> What the task requires:
Only lines holding "root" are wanted; copy each of them from the records below.

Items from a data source
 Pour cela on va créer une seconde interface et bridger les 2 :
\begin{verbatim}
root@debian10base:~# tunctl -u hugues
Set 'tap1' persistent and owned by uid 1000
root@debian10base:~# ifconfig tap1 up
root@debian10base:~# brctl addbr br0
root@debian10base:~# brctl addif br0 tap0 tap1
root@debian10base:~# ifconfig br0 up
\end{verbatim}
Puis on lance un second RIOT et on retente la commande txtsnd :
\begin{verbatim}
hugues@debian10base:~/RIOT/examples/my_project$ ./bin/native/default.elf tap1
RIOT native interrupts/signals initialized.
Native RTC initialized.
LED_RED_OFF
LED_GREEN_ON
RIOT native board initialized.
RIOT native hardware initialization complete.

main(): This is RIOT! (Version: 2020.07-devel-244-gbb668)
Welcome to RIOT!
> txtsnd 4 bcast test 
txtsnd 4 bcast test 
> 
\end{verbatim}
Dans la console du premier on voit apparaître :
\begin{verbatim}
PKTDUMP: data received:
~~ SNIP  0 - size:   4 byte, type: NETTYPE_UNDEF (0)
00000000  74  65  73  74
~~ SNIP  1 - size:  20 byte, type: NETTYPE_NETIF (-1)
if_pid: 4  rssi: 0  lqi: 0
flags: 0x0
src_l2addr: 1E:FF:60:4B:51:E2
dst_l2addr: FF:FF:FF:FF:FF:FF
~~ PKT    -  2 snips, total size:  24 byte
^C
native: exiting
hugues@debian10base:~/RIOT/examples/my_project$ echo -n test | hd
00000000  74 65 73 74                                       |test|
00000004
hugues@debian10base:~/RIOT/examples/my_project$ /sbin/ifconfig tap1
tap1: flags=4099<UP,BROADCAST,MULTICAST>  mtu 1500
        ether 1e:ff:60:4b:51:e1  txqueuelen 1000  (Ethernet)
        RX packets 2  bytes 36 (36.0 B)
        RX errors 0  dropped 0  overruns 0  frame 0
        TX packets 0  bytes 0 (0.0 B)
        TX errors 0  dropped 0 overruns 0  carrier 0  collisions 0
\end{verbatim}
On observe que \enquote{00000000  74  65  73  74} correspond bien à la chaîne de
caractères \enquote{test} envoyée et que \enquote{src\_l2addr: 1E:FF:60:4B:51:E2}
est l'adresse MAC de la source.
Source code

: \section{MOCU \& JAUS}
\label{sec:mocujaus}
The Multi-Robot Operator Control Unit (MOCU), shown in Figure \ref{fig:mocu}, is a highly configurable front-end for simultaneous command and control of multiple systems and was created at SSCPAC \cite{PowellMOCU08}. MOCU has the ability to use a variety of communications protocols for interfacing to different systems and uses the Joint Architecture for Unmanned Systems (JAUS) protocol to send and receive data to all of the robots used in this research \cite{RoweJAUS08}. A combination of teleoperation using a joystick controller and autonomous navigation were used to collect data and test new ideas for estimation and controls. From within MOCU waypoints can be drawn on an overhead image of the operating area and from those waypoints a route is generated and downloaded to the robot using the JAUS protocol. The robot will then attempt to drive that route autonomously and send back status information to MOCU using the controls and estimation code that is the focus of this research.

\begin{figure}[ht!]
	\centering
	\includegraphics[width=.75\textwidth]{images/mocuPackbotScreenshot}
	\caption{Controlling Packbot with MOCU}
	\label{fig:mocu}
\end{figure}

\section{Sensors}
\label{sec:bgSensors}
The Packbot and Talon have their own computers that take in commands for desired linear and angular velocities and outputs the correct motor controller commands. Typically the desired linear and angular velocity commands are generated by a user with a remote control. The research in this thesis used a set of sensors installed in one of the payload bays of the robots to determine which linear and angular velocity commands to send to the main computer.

> Result below:
root@debian10base:~# tunctl -u hugues
root@debian10base:~# ifconfig tap1 up
root@debian10base:~# brctl addbr br0
root@debian10base:~# brctl addif br0 tap0 tap1
root@debian10base:~# ifconfig br0 up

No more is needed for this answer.